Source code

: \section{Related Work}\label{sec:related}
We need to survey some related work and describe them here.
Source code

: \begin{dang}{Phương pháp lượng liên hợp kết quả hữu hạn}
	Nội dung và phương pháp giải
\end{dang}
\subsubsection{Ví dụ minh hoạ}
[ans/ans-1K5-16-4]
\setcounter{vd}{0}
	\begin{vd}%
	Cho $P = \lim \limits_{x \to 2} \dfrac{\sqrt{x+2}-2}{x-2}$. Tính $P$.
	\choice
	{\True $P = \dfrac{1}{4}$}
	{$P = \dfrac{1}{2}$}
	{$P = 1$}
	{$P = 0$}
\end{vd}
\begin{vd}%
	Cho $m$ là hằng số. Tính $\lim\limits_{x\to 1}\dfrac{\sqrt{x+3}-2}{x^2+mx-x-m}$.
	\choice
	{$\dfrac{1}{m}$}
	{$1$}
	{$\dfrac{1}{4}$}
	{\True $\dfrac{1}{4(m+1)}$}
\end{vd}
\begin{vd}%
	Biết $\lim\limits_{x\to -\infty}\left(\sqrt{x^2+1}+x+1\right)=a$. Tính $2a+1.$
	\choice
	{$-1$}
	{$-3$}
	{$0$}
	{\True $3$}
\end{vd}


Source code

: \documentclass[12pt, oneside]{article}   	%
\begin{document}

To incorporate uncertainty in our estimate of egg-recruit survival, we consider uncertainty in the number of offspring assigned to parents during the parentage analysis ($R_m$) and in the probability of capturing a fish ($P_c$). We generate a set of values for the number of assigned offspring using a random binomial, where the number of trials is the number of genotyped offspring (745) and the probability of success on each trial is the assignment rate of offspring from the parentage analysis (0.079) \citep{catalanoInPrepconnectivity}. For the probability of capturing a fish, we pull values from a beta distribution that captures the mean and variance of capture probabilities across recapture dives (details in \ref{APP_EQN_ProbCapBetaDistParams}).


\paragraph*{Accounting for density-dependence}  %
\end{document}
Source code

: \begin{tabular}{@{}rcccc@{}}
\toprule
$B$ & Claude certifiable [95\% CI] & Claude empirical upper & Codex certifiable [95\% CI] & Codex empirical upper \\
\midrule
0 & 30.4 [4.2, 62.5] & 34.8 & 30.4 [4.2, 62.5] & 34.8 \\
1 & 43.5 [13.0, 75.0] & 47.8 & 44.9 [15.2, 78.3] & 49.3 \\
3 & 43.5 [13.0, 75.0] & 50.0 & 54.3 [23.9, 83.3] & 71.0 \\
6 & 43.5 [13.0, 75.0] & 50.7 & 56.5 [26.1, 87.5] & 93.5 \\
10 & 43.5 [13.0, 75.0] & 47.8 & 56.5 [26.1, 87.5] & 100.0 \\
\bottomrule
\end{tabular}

※ ※ ※

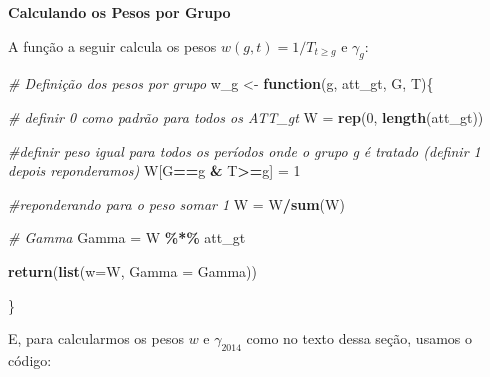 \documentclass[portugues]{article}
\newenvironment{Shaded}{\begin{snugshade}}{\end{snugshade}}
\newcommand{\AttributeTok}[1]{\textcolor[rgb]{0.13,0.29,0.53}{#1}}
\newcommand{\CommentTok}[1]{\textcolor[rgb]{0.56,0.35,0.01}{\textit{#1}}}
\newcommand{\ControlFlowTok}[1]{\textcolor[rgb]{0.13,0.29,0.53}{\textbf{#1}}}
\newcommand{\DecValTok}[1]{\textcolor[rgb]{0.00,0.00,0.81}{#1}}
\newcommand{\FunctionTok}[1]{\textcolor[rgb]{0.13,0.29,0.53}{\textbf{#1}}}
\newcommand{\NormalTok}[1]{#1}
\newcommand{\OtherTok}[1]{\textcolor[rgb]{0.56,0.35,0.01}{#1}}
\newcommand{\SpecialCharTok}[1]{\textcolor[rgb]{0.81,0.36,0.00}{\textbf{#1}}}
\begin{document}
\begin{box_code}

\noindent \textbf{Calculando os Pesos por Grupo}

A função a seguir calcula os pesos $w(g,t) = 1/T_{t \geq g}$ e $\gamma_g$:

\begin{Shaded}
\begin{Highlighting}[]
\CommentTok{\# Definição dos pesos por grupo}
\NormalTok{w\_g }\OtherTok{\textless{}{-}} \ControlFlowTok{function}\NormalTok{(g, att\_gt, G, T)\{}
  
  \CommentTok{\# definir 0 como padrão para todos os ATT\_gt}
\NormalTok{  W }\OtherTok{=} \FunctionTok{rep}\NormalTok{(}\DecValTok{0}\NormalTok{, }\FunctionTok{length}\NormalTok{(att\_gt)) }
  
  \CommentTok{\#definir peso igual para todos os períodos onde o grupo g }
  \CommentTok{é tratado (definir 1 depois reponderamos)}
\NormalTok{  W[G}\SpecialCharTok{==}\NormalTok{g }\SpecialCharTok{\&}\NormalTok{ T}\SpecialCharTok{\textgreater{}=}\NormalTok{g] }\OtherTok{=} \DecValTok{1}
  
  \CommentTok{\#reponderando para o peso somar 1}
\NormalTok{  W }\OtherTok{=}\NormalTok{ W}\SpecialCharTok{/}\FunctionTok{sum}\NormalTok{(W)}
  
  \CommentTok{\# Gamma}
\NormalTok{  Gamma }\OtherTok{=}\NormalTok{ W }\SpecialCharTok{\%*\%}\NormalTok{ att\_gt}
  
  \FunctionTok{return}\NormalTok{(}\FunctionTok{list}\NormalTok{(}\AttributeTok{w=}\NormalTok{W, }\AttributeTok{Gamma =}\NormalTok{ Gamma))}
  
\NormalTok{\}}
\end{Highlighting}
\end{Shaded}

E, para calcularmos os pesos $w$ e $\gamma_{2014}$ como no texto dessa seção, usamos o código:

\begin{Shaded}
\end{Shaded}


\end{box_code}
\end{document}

※ ※ ※

- WORK REQUIRED
Determine how many of the lines above include the word "textbf", then give that number and nothing else.

- OUTPUT
4